Former Biltmore Employees Seeking $6 Million in Separation Pay

The Luxury Hotel Has Canceled All Reservations Through 2022

Biltmore workers hold a protest march in 2021

Wed Apr 21, 2021 | 02:03pm

Thirteen long months have passed since California’s COVID shutdown stopped the tourism trade in its tracks, including at the Four Seasons Biltmore, a hotel property owned by Beanie Babies tycoon Ty Warner but managed by the eponymous resort company, privately owned in large part, said attorney Bruce Anticouni, by two billionaires: Bill Gates and Prince Al Waleed bin Talal of Saudi Arabia. Anticouni represents more than 250 of the Biltmore’s employees whose furlough, by law, has turned into a termination of employment, but who have received none of the separation pay he says they are owed.

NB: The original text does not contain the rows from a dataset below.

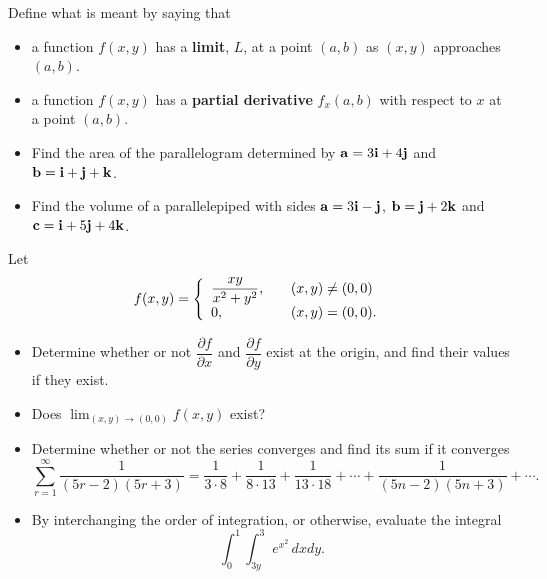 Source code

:\documentclass[12pt]{uz-exame}
\begin{document}
 
\rubric{\science}
\makeheading
\sectionAscience
\begin{question}
Define what is meant by saying that 
\begin{itemize}
\item[(a)] a function $f(x,y)$ has a \textbf{limit}, $L$, at a point $(a,b)$ as $(x,y)$ approaches $(a,b)$. 
\item[(b)] a function $f(x,y)$ has a \textbf{partial derivative} $f_x(a,b)$ with respect to $x$ at a point $(a,b)$. 
\end{itemize}
\end{question}
\begin{question}
\begin{itemize}
\item[(a)] Find the area of the parallelogram determined by ${\bf{a}}=3{\bf{i}}+4{\bf{j}}$ and ${\bf{b}}={\bf{i}}+{\bf{j}}+{\bf{k}}$.
\item[(b)] Find the volume of a parallelepiped with sides ${\bf a}=3{\bf i}-{\bf j}$, ${\bf b}={\bf j}+2{\bf k}$ and ${\bf c}={\bf i}+5{\bf j}+4{\bf k}$.
\end{itemize}
\end{question}
\begin{question}
Let \[f(x,y) = \left\{ 
\begin{array}{l l}
  \dfrac{xy}{x^2+y^2}, & \quad (x,y)\neq (0,0)\\
  0, & \quad (x,y)=(0,0).\\ \end{array} \right. \]
  \begin{itemize}
  \item[(a)] Determine whether or not $\dfrac{\partial f}{\partial x}$ and $\dfrac{\partial f}{\partial y}$ exist at the origin, and find their values if they exist.
  \item[(b)] Does $\displaystyle \lim _{(x,y)\rightarrow (0,0)} f(x,y)$ exist? 
  \end{itemize}
\end{question}
\begin{question}
\begin{itemize}
\item[(a)] Determine whether or not the series converges and find its sum if it converges
\[\sum _{r=1}^\infty \dfrac{1}{(5r-2)(5r+3)}=\dfrac{1}{3\cdot 8}+\dfrac{1}{8\cdot 13}+\dfrac{1}{13\cdot 18}+\cdots +\dfrac{1}{(5n-2)(5n+3)} +\cdots .\]
\item[(b)] By interchanging the order of integration, or otherwise, evaluate the integral \[ \int _{0}^1\int _{3y}^3 e^{x^2}\, dxdy.\]
\end{itemize}
\end{question}
\end{document}
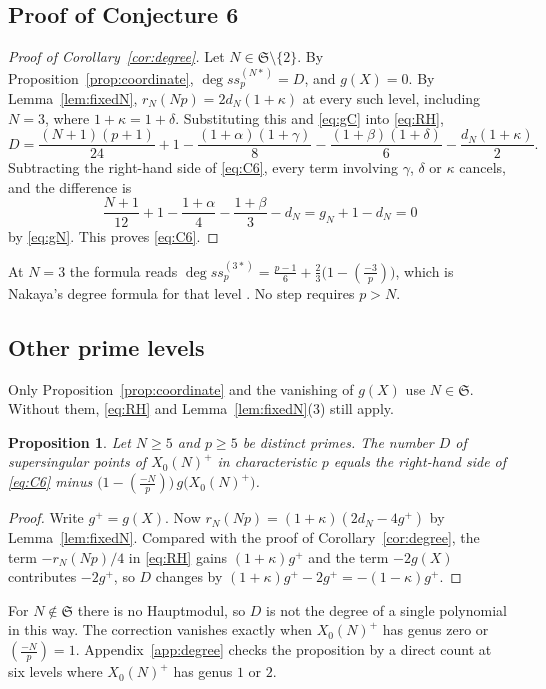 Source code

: \documentclass[11pt,a4paper]{article}
\newtheorem{proposition}[theorem]{Proposition}
\theoremstyle{remark}\newtheorem{remark}[theorem]{Remark}
\numberwithin{equation}{section}
\newcommand{\leg}[2]{\left(\frac{#1}{#2}\right)}
\begin{document}
	\subsection{Proof of Conjecture 6}
	\begin{proof}[Proof of Corollary~\ref{cor:degree}]
		Let $N\in\mathfrak S\setminus\{2\}$. By Proposition~\ref{prop:coordinate}, $\deg ss_p^{(N*)}=D$, and $g(X)=0$. By Lemma~\ref{lem:fixedN}, $r_N(Np)=2d_N(1+\kappa)$ at every such level, including $N=3$, where $1+\kappa=1+\delta$. Substituting this and \eqref{eq:gC} into \eqref{eq:RH},
		\[
		D=\frac{(N+1)(p+1)}{24}+1-\frac{(1+\alpha)(1+\gamma)}8-\frac{(1+\beta)(1+\delta)}6-\frac{d_N(1+\kappa)}2.
		\]
		Subtracting the right-hand side of \eqref{eq:C6}, every term involving $\gamma$, $\delta$ or $\kappa$ cancels, and the difference is
		\[
		\frac{N+1}{12}+1-\frac{1+\alpha}4-\frac{1+\beta}3-d_N=g_N+1-d_N=0
		\]
		by \eqref{eq:gN}. This proves \eqref{eq:C6}.
	\end{proof}
	
	At $N=3$ the formula reads $\deg ss_p^{(3*)}=\frac{p-1}6+\frac23\bigl(1-\leg{-3}{p}\bigr)$, which is Nakaya's degree formula for that level \cite{Nakaya}. No step requires $p>N$.
	
	\subsection{Other prime levels}
	Only Proposition~\ref{prop:coordinate} and the vanishing of $g(X)$ use $N\in\mathfrak S$. Without them, \eqref{eq:RH} and Lemma~\ref{lem:fixedN}(3) still apply.
	
	\begin{proposition}\label{prop:degree-general}
		Let $N\geq5$ and $p\geq5$ be distinct primes. The number $D$ of supersingular points of $X_0(N)^+$ in characteristic $p$ equals the right-hand side of \eqref{eq:C6} minus $\bigl(1-\leg{-N}{p}\bigr)\,g\bigl(X_0(N)^+\bigr)$.
	\end{proposition}
	\begin{proof}
		Write $g^+=g(X)$. Now $r_N(Np)=(1+\kappa)(2d_N-4g^+)$ by Lemma~\ref{lem:fixedN}. Compared with the proof of Corollary~\ref{cor:degree}, the term $-r_N(Np)/4$ in \eqref{eq:RH} gains $(1+\kappa)g^+$ and the term $-2g(X)$ contributes $-2g^+$, so $D$ changes by $(1+\kappa)g^+-2g^+=-(1-\kappa)g^+$.
	\end{proof}
	
	For $N\notin\mathfrak S$ there is no Hauptmodul, so $D$ is not the degree of a single polynomial in this way. The correction vanishes exactly when $X_0(N)^+$ has genus zero or $\leg{-N}{p}=1$. Appendix~\ref{app:degree} checks the proposition by a direct count at six levels where $X_0(N)^+$ has genus $1$ or $2$.
	
\end{document}
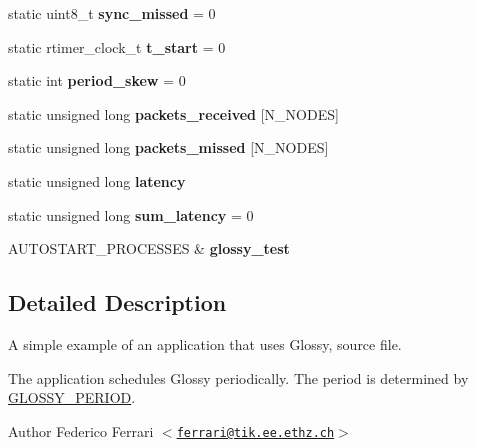 \begin{DoxyCompactItemize}
\item 
\hypertarget{group__glossy-test-variables_ga60cbfbbe9faa75c911015ad30087933f}{
static uint8\_\-t {\bfseries sync\_\-missed} = 0}
\label{group__glossy-test-variables_ga60cbfbbe9faa75c911015ad30087933f}

\item 
\hypertarget{group__glossy-test-variables_gac9559510e6d21818f3566cd7429aaca8}{
static rtimer\_\-clock\_\-t {\bfseries t\_\-start} = 0}
\label{group__glossy-test-variables_gac9559510e6d21818f3566cd7429aaca8}

\item 
\hypertarget{group__glossy-test-variables_ga6168dc578395ee973d219267d7bf97b5}{
static int {\bfseries period\_\-skew} = 0}
\label{group__glossy-test-variables_ga6168dc578395ee973d219267d7bf97b5}

\item 
\hypertarget{group__glossy-test-variables_ga070670d7c9c0eef4f960390e87897155}{
static unsigned long {\bfseries packets\_\-received} \mbox{[}N\_\-NODES\mbox{]}}
\label{group__glossy-test-variables_ga070670d7c9c0eef4f960390e87897155}

\item 
\hypertarget{group__glossy-test-variables_ga0292ef1538f2a9553288cff4752f4e80}{
static unsigned long {\bfseries packets\_\-missed} \mbox{[}N\_\-NODES\mbox{]}}
\label{group__glossy-test-variables_ga0292ef1538f2a9553288cff4752f4e80}

\item 
\hypertarget{group__glossy-test-variables_gaad9aca10bbb196083acdc1981d5502b5}{
static unsigned long {\bfseries latency}}
\label{group__glossy-test-variables_gaad9aca10bbb196083acdc1981d5502b5}

\item 
\hypertarget{group__glossy-test-variables_gac156624836ae9355d8f554bf0969254b}{
static unsigned long {\bfseries sum\_\-latency} = 0}
\label{group__glossy-test-variables_gac156624836ae9355d8f554bf0969254b}

\item 
\hypertarget{group__glossy-test-init_ga32cc397a384ec81c0310150a939756f7}{
AUTOSTART\_\-PROCESSES \& {\bfseries glossy\_\-test}}
\label{group__glossy-test-init_ga32cc397a384ec81c0310150a939756f7}

\end{DoxyCompactItemize}


\subsection{Detailed Description}
A simple example of an application that uses Glossy, source file.

The application schedules Glossy periodically. The period is determined by \hyperlink{group__glossy-test-settings_ga6f68058577fdbfccbd8e50537609a5e4}{GLOSSY\_\-PERIOD}. \begin{DoxyAuthor}{Author}
Federico Ferrari $<$\href{mailto:ferrari@tik.ee.ethz.ch}{\tt ferrari@tik.ee.ethz.ch}$>$ 
\end{DoxyAuthor}
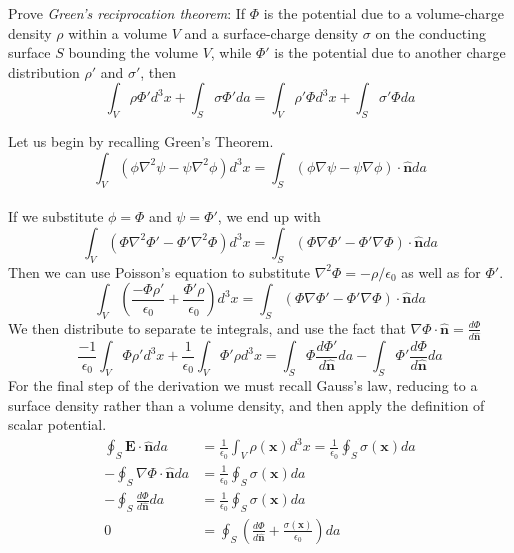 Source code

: \documentclass{article}
\begin{document}
\setcounter{problem}{11}
\begin{problem}
	Prove \textit{Green's reciprocation theorem}: If $\Phi$ is the potential due to a volume-charge density $\rho$ within a volume $V$ and a surface-charge density $\sigma$ on the conducting surface $S$ bounding the volume $V$, while $\Phi'$ is the potential due to another charge distribution $\rho'$ and $\sigma'$, then
	\[ \int_{V}\rho\Phi' d^{3}x + \int_{S}\sigma\Phi' da = \int_{V}\rho'\Phi d^{3}x + \int_{S}\sigma'\Phi da \]
\end{problem}

Let us begin by recalling Green's Theorem.
\[ \int_{V} \left( \phi\nabla^{2}\psi - \psi\nabla^{2}\phi \right) d^{3}x = \int_{S} \left( \phi\nabla\psi - \psi\nabla\phi \right) \cdot \mathbf{\hat{n}} da \]
\\
If we substitute $\phi = \Phi$ and $\psi = \Phi'$, we end up with
\[ \int_{V} \left( \Phi\nabla^{2}\Phi' - \Phi'\nabla^{2}\Phi \right) d^{3}x = \int_{S} \left( \Phi\nabla\Phi' - \Phi'\nabla\Phi \right) \cdot \mathbf{\hat{n}} da \]
Then we can use Poisson's equation to substitute $\nabla^{2}\Phi=-\rho/\epsilon_{0}$ as well as for $\Phi'$.
\[ \int_{V} \left( \frac{-\Phi\rho'}{\epsilon_{0}} + \frac{\Phi'\rho}{\epsilon_{0}} \right) d^{3}x = \int_{S} \left( \Phi\nabla\Phi' - \Phi'\nabla\Phi \right) \cdot \mathbf{\hat{n}} da \]
We then distribute to separate te integrals, and use the fact that $\nabla\Phi\cdot\mathbf{\hat{n}}=\frac{d\Phi}{d\mathbf{\hat{n}}}$
\[ \frac{-1}{\epsilon_{0}}\int_{V} \Phi\rho' d^{3}x + \frac{1}{\epsilon_{0}}\int_{V} \Phi'\rho d^{3}x = \int_{S} \Phi\frac{d\Phi'}{d\mathbf{\hat{n}}} da - \int_{S} \Phi'\frac{d\Phi}{d\mathbf{\hat{n}}} da \]
For the final step of the derivation we must recall Gauss's law, reducing to a surface density rather than a volume density, and then apply the definition of scalar potential.
\begin{align*}
\oint_{S} \mathbf{E}\cdot\mathbf{\hat{n}} da &= \frac{1}{\epsilon_{0}} \int_{V} \rho(\mathbf{x}) d^{3}x = \frac{1}{\epsilon_{0}} \oint_{S} \sigma(\mathbf{x}) da\\
-\oint_{S} \nabla\Phi\cdot\mathbf{\hat{n}} da &= \frac{1}{\epsilon_{0}} \oint_{S} \sigma(\mathbf{x}) da\\
-\oint_{S} \frac{d\Phi}{d\mathbf{\hat{n}}} da &= \frac{1}{\epsilon_{0}} \oint_{S} \sigma(\mathbf{x}) da\\
0 &= \oint_{S} \left( \frac{d\Phi}{d\mathbf{\hat{n}}} + \frac{\sigma(\mathbf{x})}{\epsilon_{0}} \right) da
\end{align*}
\end{document}
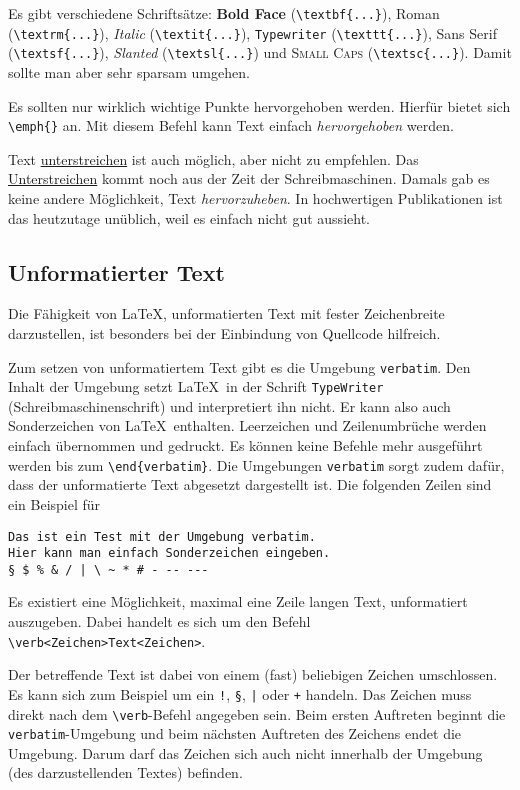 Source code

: \documentclass{llncs}
\begin{document}
Es gibt verschiedene Schriftsätze: \textbf{Bold Face} (\verb!\textbf{...}!), \textrm{Roman} (\verb!\textrm{...}!), \textit{Italic} (\verb!\textit{...}!), \texttt{Typewriter} (\verb!\texttt{...}!), \textsf{Sans Serif} (\verb!\textsf{...}!), \textsl{Slanted} (\verb!\textsl{...}!) und \textsc{Small Caps} (\verb!\textsc{...}!). Damit sollte man aber sehr sparsam umgehen.

Es sollten nur wirklich wichtige Punkte hervorgehoben werden. Hierfür bietet sich \verb!\emph{}! an. Mit diesem Befehl kann Text einfach \emph{hervorgehoben} werden.

Text \underline{unterstreichen} ist auch möglich, aber nicht zu empfehlen. Das \underline{Unterstreichen} kommt noch aus der Zeit der Schreibmaschinen. Damals gab es keine andere Möglichkeit, Text \emph{hervorzuheben}. In hochwertigen Publikationen ist das heutzutage unüblich, weil es einfach nicht gut aussieht.

\subsection{Unformatierter Text}
Die Fähigkeit von \LaTeX, unformatierten Text mit fester Zeichenbreite darzustellen, ist 
besonders bei der Einbindung von Quellcode hilfreich.

Zum setzen von unformatiertem Text gibt es die Umgebung \texttt{verbatim}. Den Inhalt der Umgebung setzt \LaTeX\ in der Schrift \texttt{TypeWriter} (Schreibmaschinenschrift) und interpretiert ihn nicht. Er kann also auch Sonderzeichen von \LaTeX\ enthalten. Leerzeichen und Zeilenumbrüche werden einfach übernommen und gedruckt. Es können keine Befehle mehr ausgeführt werden bis zum \verb!\end{verbatim}!. Die Umgebungen \texttt{verbatim} sorgt zudem dafür, dass der unformatierte Text abgesetzt dargestellt ist. Die folgenden Zeilen sind ein Beispiel für 

\begin{verbatim}
Das ist ein Test mit der Umgebung verbatim.
Hier kann man einfach Sonderzeichen eingeben.
§ $ % & / | \ ~ * # - -- ---
\end{verbatim}

Es existiert eine Möglichkeit, maximal eine Zeile langen Text, unformatiert auszugeben. Dabei handelt es sich um den Befehl \verb!\verb<Zeichen>Text<Zeichen>!.

Der betreffende Text ist dabei von einem (fast) beliebigen Zeichen umschlossen. Es kann sich zum Beispiel um ein \verb+!+, \verb!§!, \verb!|! oder \verb!+! handeln. Das Zeichen muss direkt nach dem \verb!\verb!-Befehl angegeben sein. Beim ersten Auftreten beginnt die \verb!verbatim!-Umgebung und beim nächsten Auftreten des Zeichens endet die Umgebung. Darum darf das Zeichen sich auch nicht innerhalb der Umgebung (des darzustellenden Textes) befinden.
\end{document}
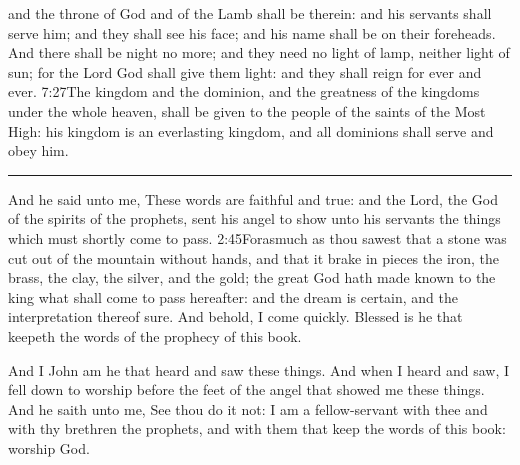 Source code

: and the throne of God and of the Lamb shall be therein: and his servants shall serve him; 
and they shall see his face;%
and his name shall be on their foreheads. 
And there shall be night no more; and they need no light of lamp, neither light of sun; for the Lord God shall give them light:%
and they shall reign for ever and ever.%
					{7:27}{The kingdom and the dominion, and the greatness of the kingdoms under the whole heaven, shall be given to the people of the saints of the Most High: his kingdom is an everlasting kingdom, and all dominions shall serve and obey him.} %

\fancybreak*{* * *}

And he said unto me, These words are faithful and true: and the Lord, the God of the spirits of the prophets, sent his angel to show unto his servants the things which must shortly come to pass.%
			{2:45}{Forasmuch as thou sawest that a stone was cut out of the mountain without hands, and that it brake in pieces the iron, the brass, the clay, the silver, and the gold; the great God hath made known to the king what shall come to pass hereafter: and the dream is certain, and the interpretation thereof sure.} %
And behold, I come quickly.%
Blessed is he that keepeth the words of the prophecy of this book.

And I John am he that heard and saw these things. And when I heard and saw, I fell down to worship before the feet of the angel that showed me these things. 
And he saith unto me, See thou do it not: I am a fellow-servant with thee and with thy brethren the prophets, and with them that keep the words of this book: worship God.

Altogether, about 450 people were employed at the Biltmore and Coral Casino, receiving wages and benefits that were generous for Santa Barbara. Only a few employees remain in the offices, as well as a skeleton grounds crew. Others, from janitors to former senior executives, have found lesser-paying jobs, been unable to pay mortgage or rent, or declared bankruptcy. “They’re suffering,” Anticouni said, “and in many cases, their unemployment has expired.”

Anticouni and his clients will go to mediation with the Four Seasons on April 30 to try to recover somewhere around $6 million for all 450 employees, if Four Seasons agrees to treat the case as a class action. “The goal is to cover everybody,” Anticouni said. “If people want to bring their own action, Four Seasons might be confronted with another 150-plus employees who each have their own types of claims. It would be a logistics nightmare for Four Seasons.”